Energiepolitik: Warnschuss endlich ernst nehmen

Fehlende Planbarkeit und Bürokratie bremsen Transformation und gefährden Standort

Das Vertrauen der deutschen Wirtschaft in die Energiepolitik ist auf einen Tiefpunkt gesunken. Dies zeigt das diesjährige Energiewende-Barometer der IHK-Organisation, an dem sich auch Südthüringer Unternehmen beteiligt haben. Die Sorgen der Unternehmen um die Wettbewerbsfähigkeit sind immens. Die Auswirkungen der Energiewende wurden von den Unternehmen bundesweit noch nie schlechter bewertet. Bundesweit urteilten 52 Prozent der Unternehmen, dass sich die Energiewende sehr negativ oder negativ auf das eigene Geschäft auswirkt, in Südthüringen waren es sogar 64 Prozent.

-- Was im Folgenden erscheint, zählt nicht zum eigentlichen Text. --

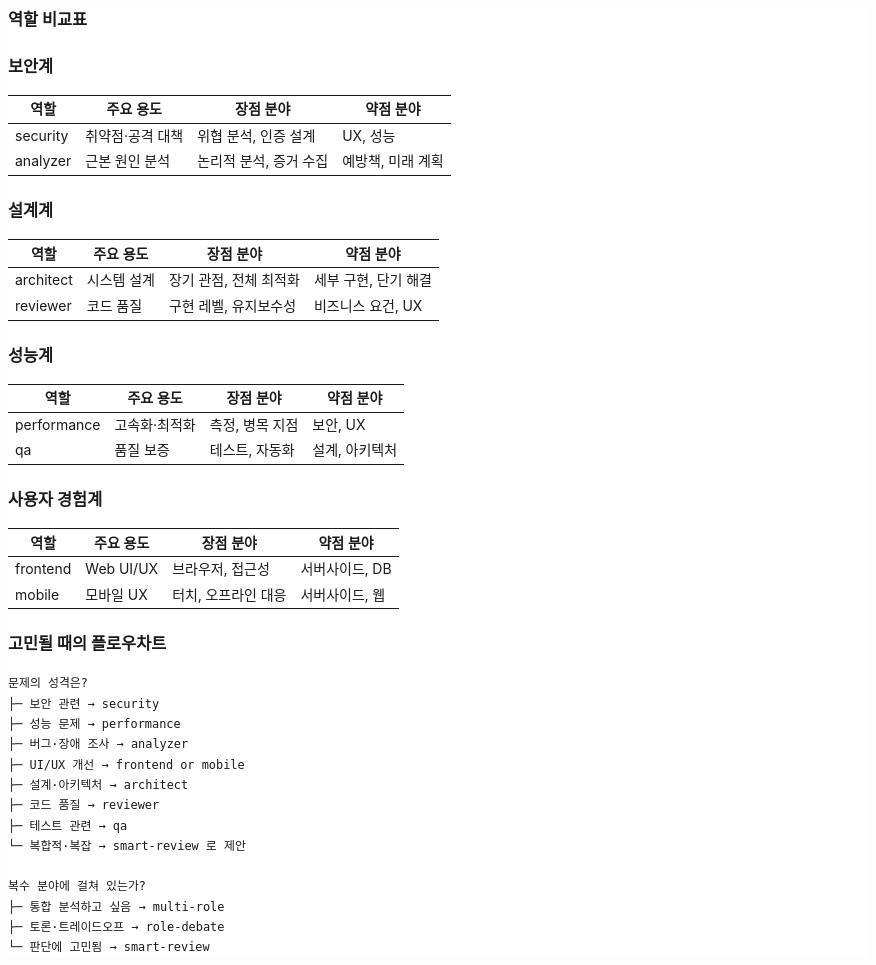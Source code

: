 ### 역할 비교표

### 보안계

| 역할 | 주요 용도 | 장점 분야 | 약점 분야 |
|--------|----------|----------|----------|
| security | 취약점·공격 대책 | 위협 분석, 인증 설계 | UX, 성능 |
| analyzer | 근본 원인 분석 | 논리적 분석, 증거 수집 | 예방책, 미래 계획 |

### 설계계

| 역할 | 주요 용도 | 장점 분야 | 약점 분야 |
|--------|----------|----------|----------|
| architect | 시스템 설계 | 장기 관점, 전체 최적화 | 세부 구현, 단기 해결 |
| reviewer | 코드 품질 | 구현 레벨, 유지보수성 | 비즈니스 요건, UX |

### 성능계

| 역할 | 주요 용도 | 장점 분야 | 약점 분야 |
|--------|----------|----------|----------|
| performance | 고속화·최적화 | 측정, 병목 지점 | 보안, UX |
| qa | 품질 보증 | 테스트, 자동화 | 설계, 아키텍처 |

### 사용자 경험계

| 역할 | 주요 용도 | 장점 분야 | 약점 분야 |
|--------|----------|----------|----------|
| frontend | Web UI/UX | 브라우저, 접근성 | 서버사이드, DB |
| mobile | 모바일 UX | 터치, 오프라인 대응 | 서버사이드, 웹 |

### 고민될 때의 플로우차트

```
문제의 성격은?
├─ 보안 관련 → security
├─ 성능 문제 → performance  
├─ 버그·장애 조사 → analyzer
├─ UI/UX 개선 → frontend or mobile
├─ 설계·아키텍처 → architect
├─ 코드 품질 → reviewer
├─ 테스트 관련 → qa
└─ 복합적·복잡 → smart-review 로 제안

복수 분야에 걸쳐 있는가?
├─ 통합 분석하고 싶음 → multi-role
├─ 토론·트레이드오프 → role-debate
└─ 판단에 고민됨 → smart-review
```
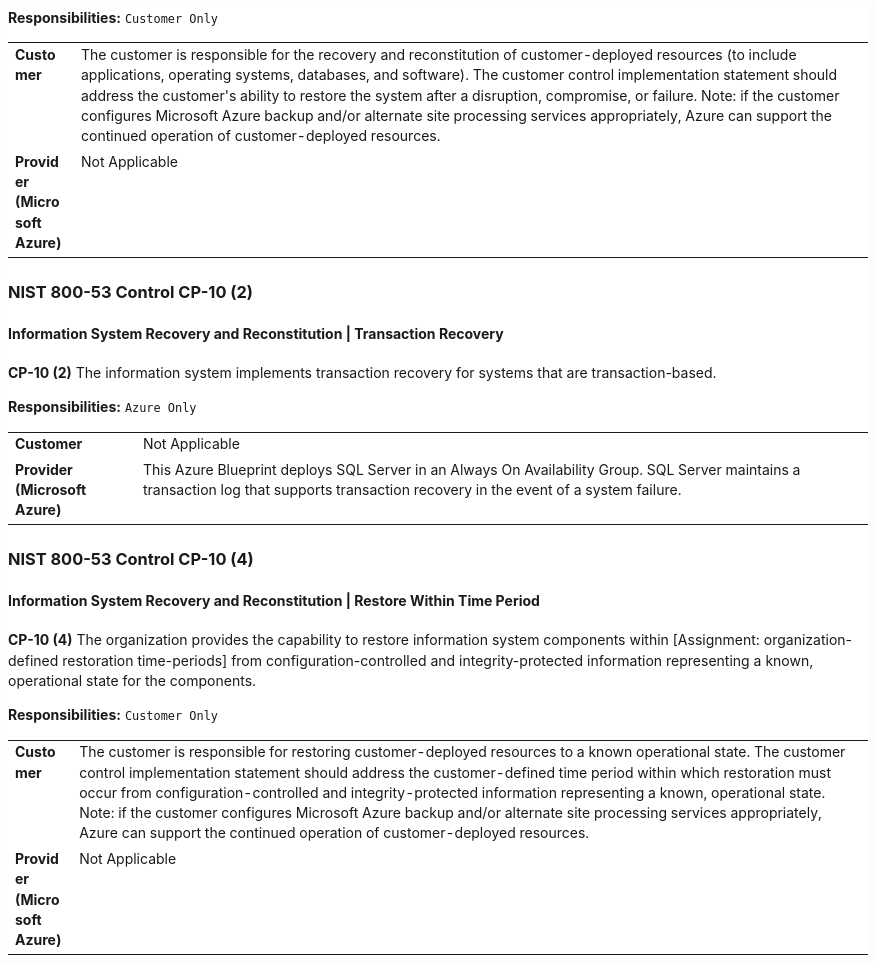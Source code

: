 **Responsibilities:** `Customer Only`

|||
|---|---|
| **Customer** | The customer is responsible for the recovery and reconstitution of customer-deployed resources (to include applications, operating systems, databases, and software). The customer control implementation statement should address the customer's ability to restore the system after a disruption, compromise, or failure. Note: if the customer configures Microsoft Azure backup and/or alternate site processing services appropriately, Azure can support the continued operation of customer-deployed resources. |
| **Provider (Microsoft Azure)** | Not Applicable |


 ### NIST 800-53 Control CP-10 (2)

#### Information System Recovery and Reconstitution | Transaction Recovery

**CP-10 (2)** The information system implements transaction recovery for systems that are transaction-based.

**Responsibilities:** `Azure Only`

|||
|---|---|
| **Customer** | Not Applicable |
| **Provider (Microsoft Azure)** | This Azure Blueprint deploys SQL Server in an Always On Availability Group. SQL Server maintains a transaction log that supports transaction recovery in the event of a system failure. |


 ### NIST 800-53 Control CP-10 (4)

#### Information System Recovery and Reconstitution | Restore Within Time Period

**CP-10 (4)** The organization provides the capability to restore information system components within [Assignment: organization-defined restoration time-periods] from configuration-controlled and integrity-protected information representing a known, operational state for the components.

**Responsibilities:** `Customer Only`

|||
|---|---|
| **Customer** | The customer is responsible for restoring customer-deployed resources to a known operational state. The customer control implementation statement should address the customer-defined time period within which restoration must occur from configuration-controlled and integrity-protected information representing a known, operational state. Note: if the customer configures Microsoft Azure backup and/or alternate site processing services appropriately, Azure can support the continued operation of customer-deployed resources. |
| **Provider (Microsoft Azure)** | Not Applicable |



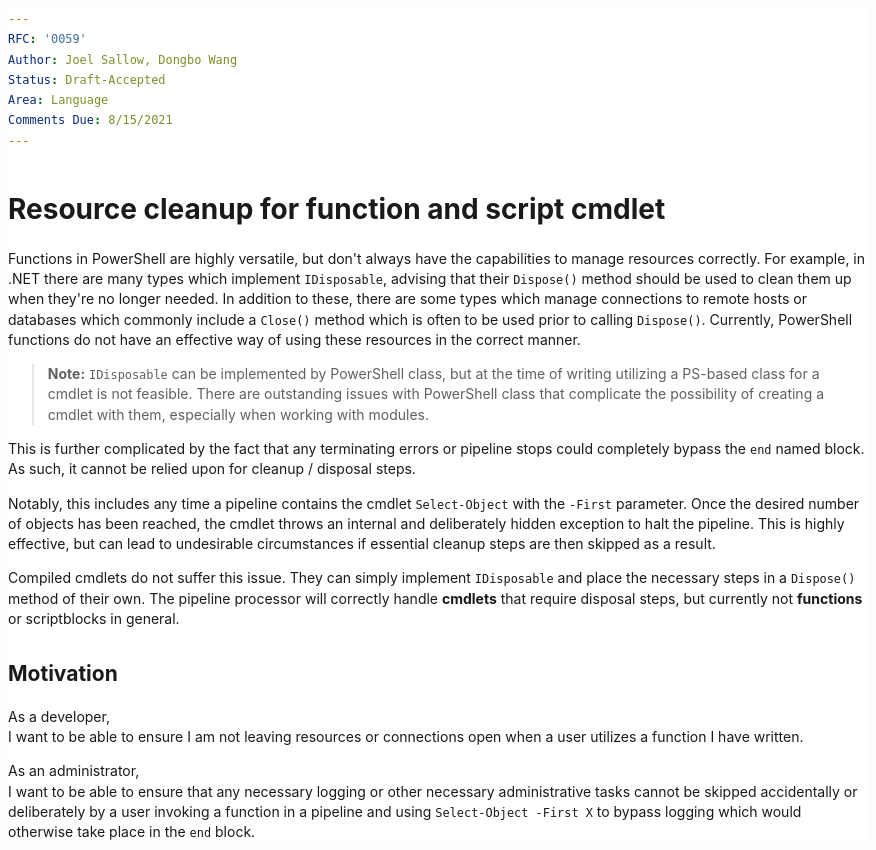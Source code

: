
 ```yaml
---
RFC: '0059'
Author: Joel Sallow, Dongbo Wang
Status: Draft-Accepted
Area: Language
Comments Due: 8/15/2021
---
```


# Resource cleanup for function and script cmdlet

Functions in PowerShell are highly versatile, but don't always have the capabilities to manage resources correctly.
For example, in .NET there are many types which implement `IDisposable`, advising that their `Dispose()` method should be used to clean them up when they're no longer needed.
In addition to these, there are some types which manage connections to remote hosts or databases which commonly include a `Close()` method which is often to be used prior to calling `Dispose()`.
Currently, PowerShell functions do not have an effective way of using these resources in the correct manner.

> **Note:** `IDisposable` can be implemented by PowerShell class, but at the time of writing utilizing a PS-based class for a cmdlet is not feasible.
There are outstanding issues with PowerShell class that complicate the possibility of creating a cmdlet with them, especially when working with modules.

This is further complicated by the fact that any terminating errors or pipeline stops could completely bypass the `end` named block.
As such, it cannot be relied upon for cleanup / disposal steps.

Notably, this includes any time a pipeline contains the cmdlet `Select-Object` with the `-First` parameter.
Once the desired number of objects has been reached, the cmdlet throws an internal and deliberately hidden exception to halt the pipeline.
This is highly effective, but can lead to undesirable circumstances if essential cleanup steps are then skipped as a result.

Compiled cmdlets do not suffer this issue.
They can simply implement `IDisposable` and place the necessary steps in a `Dispose()` method of their own.
The pipeline processor will correctly handle **cmdlets** that require disposal steps, but currently not **functions** or scriptblocks in general.

## Motivation

As a developer,<br />
I want to be able to ensure I am not leaving resources or connections open when a user utilizes a function I have written.

As an administrator,<br />
I want to be able to ensure that any necessary logging or other necessary administrative tasks cannot be skipped accidentally or deliberately by a user invoking a function in a pipeline and using `Select-Object -First X` to bypass logging which would otherwise take place in the `end` block.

Insbesondere fehlende Planbarkeit und Verlässlichkeit in der Energiepolitik (62 Prozent), Fachkräftemangel (39 Prozent) und zu viel Bürokratie (49 Prozent) geben die Südthüringer Unternehmen als Hindernisse für ihre Transformationsbemühungen an. Die Unternehmen fühlen sich durch diese Faktoren ausgebremst.

Regulatorische Vorgaben aus der Politik werden in immer kürzeren zeitlichen Abständen auf den Weg gebracht, sodass den Unternehmen kaum Zeit dafür bleibt, die Maßnahmen geordnet umzusetzen. Ein Beispiel ist das Gebäudeenergiegesetz, das in Kürze verabschiedet werden soll, obwohl das europäische Pendant derzeit ebenfalls überarbeitet wird. Somit droht in Deutschland in absehbarer Zeit wieder eine Novellierung. Dazu kommt, dass die Vorgaben immer komplexer werden und teilweise in der Praxis gar nicht umzusetzen sind. Laut der Deutschen Industrie- und Handelskammer (DIHK) sind die Einsparziele des Energieeffizienzgesetzes dafür ein Beispiel: Niemand kann sagen, wie die Ziele ohne ein Herunterfahren der Produktion erreicht werden können.

Deutsche Energiepolitik schwächt den Standort
Die Unsicherheiten der Unternehmen zur künftigen Energiepolitik führen auch dazu, dass Unternehmen ihre Investitionstätigkeit zurückfahren. Den politischen Entscheidungsträgern sollte zu denken geben, dass für mehr als 40 Prozent der Unternehmen die Auswirkungen der hohen Energiepreise auf Investitionen einem Verlust der Wettbewerbsfähigkeit des Unternehmens am Standort gleichkommen.

Für 44 Prozent der Südthüringer Unternehmen bedeuten die hohen Preise sogar ein Zurückstellen von Investitionen in Kernprozesse. Wenn aber nicht mehr in Kernprozesse investiert wird, stehen Investitionen in Klimaschutzmaßnahmen erst recht nicht auf der Agenda und das langfristige Überleben der Thüringer Unternehmen steht auf dem Spiel.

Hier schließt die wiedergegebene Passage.